Dans l'embrasure de la porte, il assiste aux répétitions. Son père aligne ses quatre sœurs devant le piano. Ensemble, elles révisent leurs gammes et arpèges. Ses yeux pétillent. L'avenir qu'il entrevoit pour ses préférées est loin mais grand. Il est exigeant, tape du pied férocement lorsque l'une d'elles s'égarent. Elles le craignent mais pas autant que lui, son seul fils, l'aîné. Pour son sexe, il le hait, le met délibérément à l'écart. Caché, il est aux aguets. Au moindre regard dans sa direction, il devra tourner les talons. Face à lui, elles l'ont remarqué. Pas une ne doit souffler mot.

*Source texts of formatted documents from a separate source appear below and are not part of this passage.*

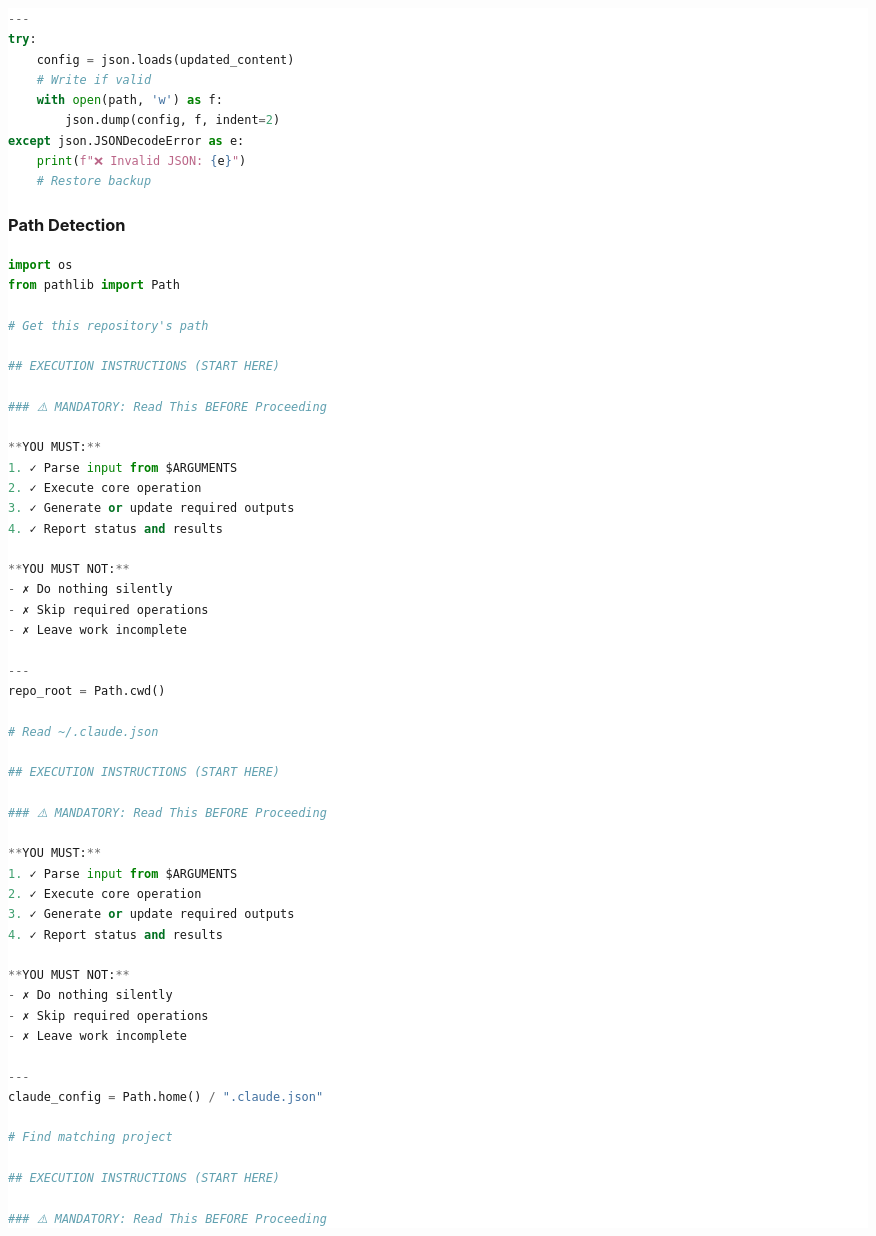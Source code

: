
 ```python
---
try:
    config = json.loads(updated_content)
    # Write if valid
    with open(path, 'w') as f:
        json.dump(config, f, indent=2)
except json.JSONDecodeError as e:
    print(f"❌ Invalid JSON: {e}")
    # Restore backup
```

### Path Detection

```python
import os
from pathlib import Path

# Get this repository's path

## EXECUTION INSTRUCTIONS (START HERE)

### ⚠️ MANDATORY: Read This BEFORE Proceeding

**YOU MUST:**
1. ✓ Parse input from $ARGUMENTS
2. ✓ Execute core operation
3. ✓ Generate or update required outputs
4. ✓ Report status and results

**YOU MUST NOT:**
- ✗ Do nothing silently
- ✗ Skip required operations
- ✗ Leave work incomplete

---
repo_root = Path.cwd()

# Read ~/.claude.json

## EXECUTION INSTRUCTIONS (START HERE)

### ⚠️ MANDATORY: Read This BEFORE Proceeding

**YOU MUST:**
1. ✓ Parse input from $ARGUMENTS
2. ✓ Execute core operation
3. ✓ Generate or update required outputs
4. ✓ Report status and results

**YOU MUST NOT:**
- ✗ Do nothing silently
- ✗ Skip required operations
- ✗ Leave work incomplete

---
claude_config = Path.home() / ".claude.json"

# Find matching project

## EXECUTION INSTRUCTIONS (START HERE)

### ⚠️ MANDATORY: Read This BEFORE Proceeding

```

- Concentrez-vous, non de Dieu !Il s'est levé, a écrasé ses doigts sur quelques touches du piano. Surprises, elles ont sursauté. Maintenant, elles se tassent, tentent de se faire plus petites encore qu'elles ne le sont. Livides, elles n'ont pour seule défense que la valeur qu'elles inspirent. Des voix rares, des voix belles. C'est pour les entendre que le désaimé prend le risque de venir.
- On reprend.Et elles s'exécutent. Devant l'effroi affiché de ses sœurs, le voyeur se demande si dans son malheur, il ne serait pas le plus chanceux de la portée.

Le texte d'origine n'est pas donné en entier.